— YOUR ASSIGNMENT —
Beginning at the line containing "data were given the", repeat each line below exactly up to and including the line containing "balls.dartの12行目から117行目から始めましょう．". Do not repeat the pictures.

— TASK INPUT —
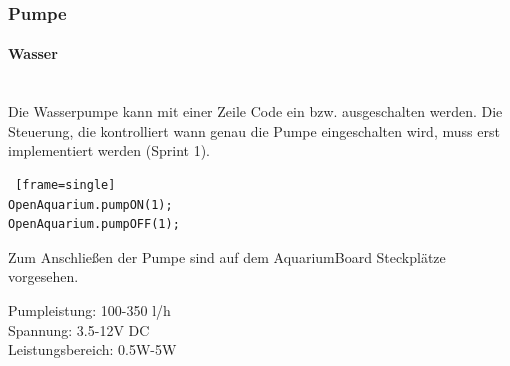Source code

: \subsubsection{Pumpe}
\paragraph{Wasser} \mbox{} \\
Die Wasserpumpe kann mit einer Zeile Code ein bzw. ausgeschalten werden. Die Steuerung, die kontrolliert wann genau die Pumpe eingeschalten wird, muss erst implementiert werden (Sprint 1).

\begin{lstlisting} [frame=single]
OpenAquarium.pumpON(1); 
OpenAquarium.pumpOFF(1);
\end{lstlisting}
Zum Anschlie{\ss}en der Pumpe sind auf dem AquariumBoard Steckplätze vorgesehen. \\
\begin{minipage}{5in}
  \centering
\end{minipage}
Pumpleistung: 100-350 l/h \\
Spannung: 3.5-12V DC \\
Leistungsbereich: 0.5W-5W \\
\newpage

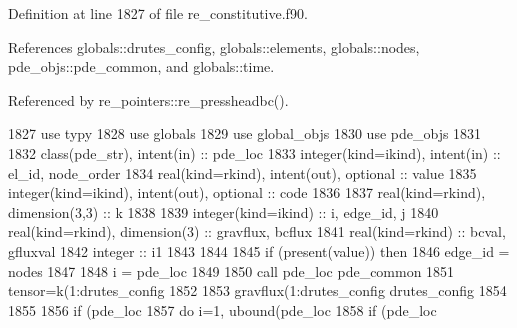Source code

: Definition at line 1827 of file re\+\_\+constitutive.\+f90.



References globals\+::drutes\+\_\+config, globals\+::elements, globals\+::nodes, pde\+\_\+objs\+::pde\+\_\+common, and globals\+::time.



Referenced by re\+\_\+pointers\+::re\+\_\+pressheadbc().


\begin{DoxyCode}
1827         \textcolor{keywordtype}{use }typy
1828         \textcolor{keywordtype}{use }globals
1829         \textcolor{keywordtype}{use }global_objs
1830         \textcolor{keywordtype}{use }pde_objs
1831 
1832         \textcolor{keywordtype}{class}(pde_str), \textcolor{keywordtype}{intent(in)} :: pde\_loc
1833         \textcolor{keywordtype}{integer(kind=ikind)}, \textcolor{keywordtype}{intent(in)}  :: el\_id, node\_order
1834         \textcolor{keywordtype}{real(kind=rkind)}, \textcolor{keywordtype}{intent(out)}, \textcolor{keywordtype}{optional}    :: value
1835         \textcolor{keywordtype}{integer(kind=ikind)}, \textcolor{keywordtype}{intent(out)}, \textcolor{keywordtype}{optional} :: code
1836         
1837         \textcolor{keywordtype}{real(kind=rkind)}, \textcolor{keywordtype}{dimension(3,3)} :: k
1838 
1839         \textcolor{keywordtype}{integer(kind=ikind)} :: i, edge\_id, j
1840         \textcolor{keywordtype}{real(kind=rkind)}, \textcolor{keywordtype}{dimension(3)} :: gravflux, bcflux
1841         \textcolor{keywordtype}{real(kind=rkind)} :: bcval, gfluxval
1842         \textcolor{keywordtype}{integer} :: i1
1843 
1844       
1845         \textcolor{keywordflow}{if} (\textcolor{keyword}{present}(\textcolor{keywordtype}{value})) \textcolor{keywordflow}{then}
1846           edge\_id = nodes%
1847 
1848           i = pde\_loc%
1849 
1850           \textcolor{keyword}{call }pde\_loc%
      pde_common%
1851                               tensor=k(1:drutes_config%
1852 
1853           gravflux(1:drutes_config%
      drutes_config%
1854           
1855 
1856           \textcolor{keywordflow}{if} (pde\_loc%
1857             \textcolor{keywordflow}{do} i=1, ubound(pde\_loc%
1858               \textcolor{keywordflow}{if} (pde\_loc%

\end{DoxyCode}
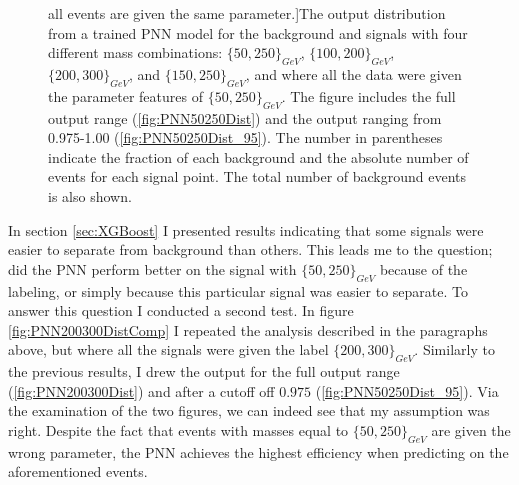 \begin{figure}
    all events are given the same parameter.]{The output distribution from a trained \ac{PNN} model for the background and signals with four different 
    mass combinations: $\{50,250\}_{GeV}$, $\{100,200\}_{GeV}$, $\{200,300\}_{GeV}$, and $\{150,250\}_{GeV}$, and where all the data were given the 
    parameter features of $\{50,250\}_{GeV}$. The figure includes the full output range (\ref{fig:PNN50250Dist}) 
    and the output ranging from 0.975-1.00 (\ref{fig:PNN50250Dist_95}). The number in parentheses indicate the fraction of each background and 
    the absolute number of events for each signal point. The total number of background events is also shown.}
    \label{fig:PNN50250}
\end{figure} 
In section \ref{sec:XGBoost} I presented results indicating that some signals were easier to separate from background than others. This leads me to the 
question; did the \ac{PNN} perform better on the signal with $\{50,250\}_{GeV}$ because of the labeling, or simply
because this particular signal was easier to separate. To answer this question I conducted a second test. In figure \ref{fig:PNN200300DistComp} 
I repeated the analysis described in the paragraphs above, but where all the signals were given the label $\{200,300\}_{GeV}$.
Similarly to the previous results, I drew the output for the full output range (\ref{fig:PNN200300Dist}) and after a cutoff off $0.975$ (\ref{fig:PNN50250Dist_95}).
Via the examination of the two figures, we can indeed see that my assumption was right. Despite the fact that events with masses equal to  $\{50,250\}_{GeV}$
are given the wrong parameter, the \ac{PNN} achieves the highest efficiency when predicting on the aforementioned events. \\
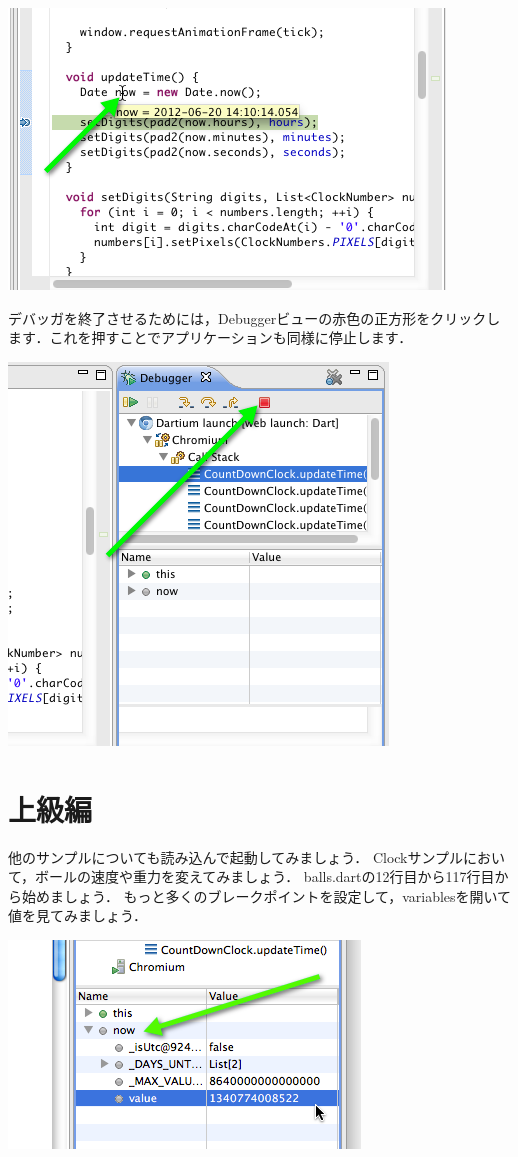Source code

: \includegraphics{step1/debug_img3.png}

デバッガを終了させるためには，Debuggerビューの赤色の正方形をクリックします．これを押すことでアプリケーションも同様に停止します．

\includegraphics{step1/debug_img4.png}

\section{上級編}

他のサンプルについても読み込んで起動してみましょう．
Clockサンプルにおいて，ボールの速度や重力を変えてみましょう．
balls.dartの12行目から117行目から始めましょう．
もっと多くのブレークポイントを設定して，variablesを開いて値を見てみましょう．

\includegraphics{step1/advanced.png}

\clearpage
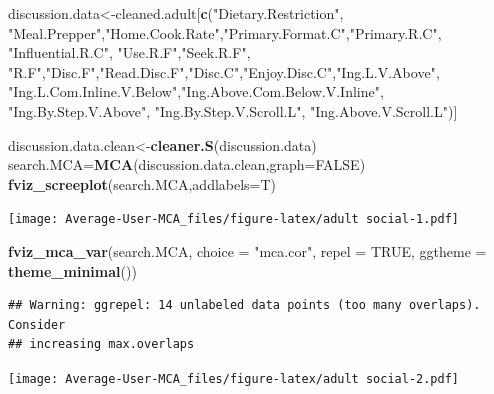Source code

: \documentclass[
]{article}
\newenvironment{Shaded}{\begin{snugshade}}{\end{snugshade}}
\newcommand{\DataTypeTok}[1]{\textcolor[rgb]{0.13,0.29,0.53}{#1}}
\newcommand{\KeywordTok}[1]{\textcolor[rgb]{0.13,0.29,0.53}{\textbf{#1}}}
\newcommand{\NormalTok}[1]{#1}
\newcommand{\OtherTok}[1]{\textcolor[rgb]{0.56,0.35,0.01}{#1}}
\newcommand{\StringTok}[1]{\textcolor[rgb]{0.31,0.60,0.02}{#1}}
\begin{document}
\begin{Shaded}
\begin{Highlighting}[]
\NormalTok{discussion.data<-cleaned.adult[}\KeywordTok{c}\NormalTok{(}\StringTok{"Dietary.Restriction"}\NormalTok{, }\StringTok{"Meal.Prepper"}\NormalTok{,}\StringTok{"Home.Cook.Rate"}\NormalTok{,}\StringTok{"Primary.Format.C"}\NormalTok{,}\StringTok{"Primary.R.C"}\NormalTok{, }\StringTok{"Influential.R.C"}\NormalTok{, }
            \StringTok{"Use.R.F"}\NormalTok{,}\StringTok{"Seek.R.F"}\NormalTok{, }\StringTok{"R.F"}\NormalTok{,}\StringTok{"Disc.F"}\NormalTok{,}\StringTok{"Read.Disc.F"}\NormalTok{,}\StringTok{"Disc.C"}\NormalTok{,}\StringTok{"Enjoy.Disc.C"}\NormalTok{,}\StringTok{"Ing.L.V.Above"}\NormalTok{,}
            \StringTok{"Ing.L.Com.Inline.V.Below"}\NormalTok{,}\StringTok{"Ing.Above.Com.Below.V.Inline"}\NormalTok{,  }\StringTok{"Ing.By.Step.V.Above"}\NormalTok{,  }\StringTok{"Ing.By.Step.V.Scroll.L"}\NormalTok{,}
            \StringTok{"Ing.Above.V.Scroll.L"}\NormalTok{)]}

\NormalTok{discussion.data.clean<-}\KeywordTok{cleaner.S}\NormalTok{(discussion.data)}
\NormalTok{search.MCA=}\KeywordTok{MCA}\NormalTok{(discussion.data.clean,}\DataTypeTok{graph=}\OtherTok{FALSE}\NormalTok{)}
\KeywordTok{fviz_screeplot}\NormalTok{(search.MCA,}\DataTypeTok{addlabels=}\NormalTok{T)}
\end{Highlighting}
\end{Shaded}

\texttt{[image: Average-User-MCA\_files/figure-latex/adult social-1.pdf]}

\begin{Shaded}
\begin{Highlighting}[]
\KeywordTok{fviz_mca_var}\NormalTok{(search.MCA, }\DataTypeTok{choice =} \StringTok{"mca.cor"}\NormalTok{, }\DataTypeTok{repel =} \OtherTok{TRUE}\NormalTok{,}
             \DataTypeTok{ggtheme =} \KeywordTok{theme_minimal}\NormalTok{())}
\end{Highlighting}
\end{Shaded}

\begin{verbatim}
## Warning: ggrepel: 14 unlabeled data points (too many overlaps). Consider
## increasing max.overlaps
\end{verbatim}

\texttt{[image: Average-User-MCA\_files/figure-latex/adult social-2.pdf]}

\begin{Shaded}
\end{Shaded}
\end{document}
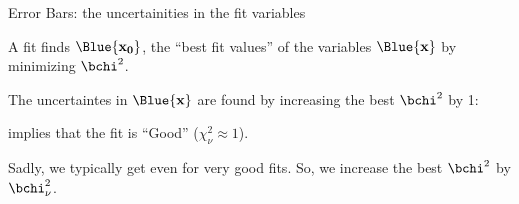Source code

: \begin{slide}{Error Bars: the uncertainities in the fit variables}
\small
\hspace{-.1mm}
\begin{center}
  \begin{minipage}{95mm}\setlength{\baselineskip}{10pt}
    
    A fit finds $\Blue{\mathbf{x_0}}$, the ``best fit values'' of the variables
    $\Blue{\mathbf{x}}$ by minimizing $\bchi^2$.

    
    \vmm \vmm The uncertaintes in $\Blue{\mathbf{x}}$ are found by increasing
    the best $\bchi^2$ by 1:

    \vmm
    \begin{center}  
    \end{center}
      
    \vmm

    {} implies that the fit is ``Good'' ($\chi^2_\nu
    \approx 1$).
    
    \vmm Sadly, we typically get {}
    even for very good fits.
    So, we increase the best $\bchi^2$ by $\bchi^2_\nu$.
    
    \vmm 
    \begin{center}{}
    \end{center}
    
  \end{minipage}
\end{center}
\vspace{1mm} \vfill
\end{slide} 

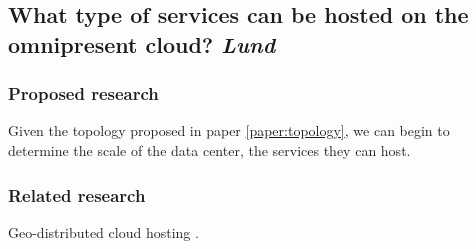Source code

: \subsection{What type of services can be hosted on the omnipresent cloud? \emph{Lund}}
\subsubsection{Proposed research}
Given the topology proposed in paper \ref{paper:topology}, we can begin to determine the scale of the data center, the services they can host. 


\subsubsection{Related research}
Geo-distributed cloud hosting \cite{agarwal2010volley}.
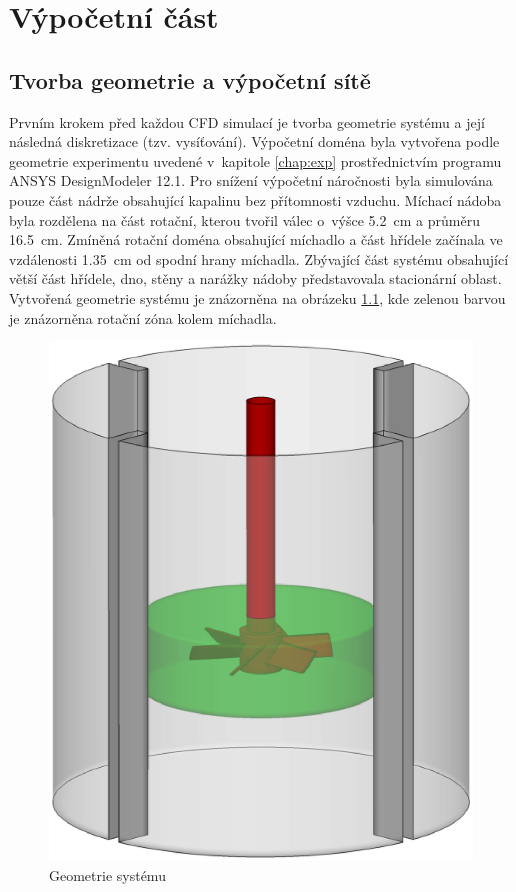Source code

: \chapter{Výpočetní část}

\section{Tvorba geometrie a výpočetní sítě}

Prvním krokem před každou CFD simulací je tvorba geometrie systému a její následná diskretizace (tzv. vysíťování). Výpočetní doména byla vytvořena podle geometrie experimentu uvedené v~kapitole \ref{chap:exp} prostřednictvím programu ANSYS DesignModeler 12.1. Pro snížení výpočetní náročnosti byla simulována pouze část nádrže obsahující kapalinu bez přítomnosti vzduchu. Míchací nádoba byla rozdělena na část rotační, kterou tvořil válec o~výšce \SI{5.2}{\centi\meter} a průměru \SI{16.5}{\centi\meter}. Zmíněná rotační doména obsahující míchadlo a část hřídele začínala ve vzdálenosti \SI{1.35}{\centi\meter} od spodní hrany míchadla. Zbývající část systému obsahující větší část hřídele, dno, stěny a narážky nádoby představovala stacionární oblast. Vytvořená geometrie systému je znázorněna na obrázeku \ref{fig:geo}, kde zelenou barvou je znázorněna rotační zóna kolem míchadla. 

\begin{figure}[h!]
\centering
\includegraphics[scale=0.5]{images/geo.eps}
\caption{Geometrie systému}
\label{fig:geo}
\end{figure} 

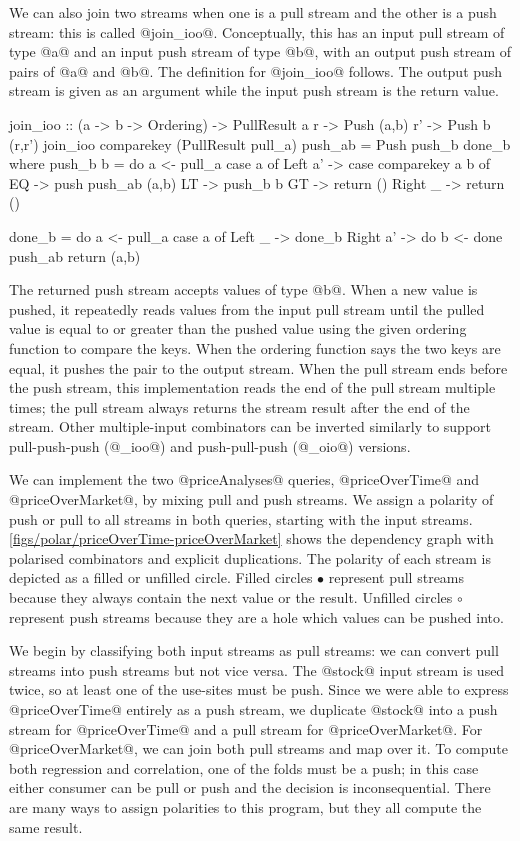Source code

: We can also join two streams when one is a pull stream and the other is a push stream: this is called @join_ioo@.
Conceptually, this has an input pull stream of type @a@ and an input push stream of type @b@, with an output push stream of pairs of @a@ and @b@.
The definition for @join_ioo@ follows.
The output push stream is given as an argument while the input push stream is the return value.

\begin{haskell}
join_ioo :: (a -> b -> Ordering)
         -> PullResult a r
         -> Push (a,b) r'
         -> Push b (r,r')
join_ioo comparekey (PullResult pull_a) push_ab = Push push_b done_b
 where
  push_b b = do
    a <- pull_a
    case a of
     Left a' -> case comparekey a b of
      EQ -> push push_ab (a,b)
      LT -> push_b b
      GT -> return ()
     Right _ -> return () 

  done_b = do
    a <- pull_a
    case a of
     Left _ -> done_b
     Right a' -> do
      b <- done push_ab
      return (a,b)
\end{haskell}

The returned push stream accepts values of type @b@.
When a new value is pushed, it repeatedly reads values from the input pull stream until the pulled value is equal to or greater than the pushed value using the given ordering function to compare the keys.
When the ordering function says the two keys are equal, it pushes the pair to the output stream.
When the pull stream ends before the push stream, this implementation reads the end of the pull stream multiple times; the pull stream always returns the stream result after the end of the stream.
Other multiple-input combinators can be inverted similarly to support pull-push-push (@_ioo@) and push-pull-push (@_oio@) versions.

We can implement the two @priceAnalyses@ queries, @priceOverTime@ and @priceOverMarket@, by mixing pull and push streams.
We assign a polarity of push or pull to all streams in both queries, starting with the input streams.
\autoref{figs/polar/priceOverTime-priceOverMarket} shows the dependency graph with polarised combinators and explicit duplications.
The polarity of each stream is depicted as a filled or unfilled circle.
Filled circles $\bullet$ represent pull streams because they always contain the next value or the result.
Unfilled circles $\circ$ represent push streams because they are a hole which values can be pushed into.

We begin by classifying both input streams as pull streams: we can convert pull streams into push streams but not vice versa.
The @stock@ input stream is used twice, so at least one of the use-sites must be push.
Since we were able to express @priceOverTime@ entirely as a push stream, we duplicate @stock@ into a push stream for @priceOverTime@ and a pull stream for @priceOverMarket@.
For @priceOverMarket@, we can join both pull streams and map over it.
To compute both regression and correlation, one of the folds must be a push; in this case either consumer can be pull or push and the decision is inconsequential.
There are many ways to assign polarities to this program, but they all compute the same result.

— RESULT FOR THIS EXERCISE —
    mass combinations: $\{50,250\}_{GeV}$, $\{100,200\}_{GeV}$, $\{200,300\}_{GeV}$, and $\{150,250\}_{GeV}$, and where all the data were given the 
    parameter features of $\{50,250\}_{GeV}$. The figure includes the full output range (\ref{fig:PNN50250Dist}) 
    and the output ranging from 0.975-1.00 (\ref{fig:PNN50250Dist_95}). The number in parentheses indicate the fraction of each background and 
    the absolute number of events for each signal point. The total number of background events is also shown.}
    \label{fig:PNN50250}
\end{figure} 
In section \ref{sec:XGBoost} I presented results indicating that some signals were easier to separate from background than others. This leads me to the 
question; did the \ac{PNN} perform better on the signal with $\{50,250\}_{GeV}$ because of the labeling, or simply
because this particular signal was easier to separate. To answer this question I conducted a second test. In figure \ref{fig:PNN200300DistComp} 
I repeated the analysis described in the paragraphs above, but where all the signals were given the label $\{200,300\}_{GeV}$.
Similarly to the previous results, I drew the output for the full output range (\ref{fig:PNN200300Dist}) and after a cutoff off $0.975$ (\ref{fig:PNN50250Dist_95}).
Via the examination of the two figures, we can indeed see that my assumption was right. Despite the fact that events with masses equal to  $\{50,250\}_{GeV}$
are given the wrong parameter, the \ac{PNN} achieves the highest efficiency when predicting on the aforementioned events. \\
Source code

: \includegraphics{step1/debug_img3.png}

デバッガを終了させるためには，Debuggerビューの赤色の正方形をクリックします．これを押すことでアプリケーションも同様に停止します．

\includegraphics{step1/debug_img4.png}

\section{上級編}

他のサンプルについても読み込んで起動してみましょう．
Clockサンプルにおいて，ボールの速度や重力を変えてみましょう．
balls.dartの12行目から117行目から始めましょう．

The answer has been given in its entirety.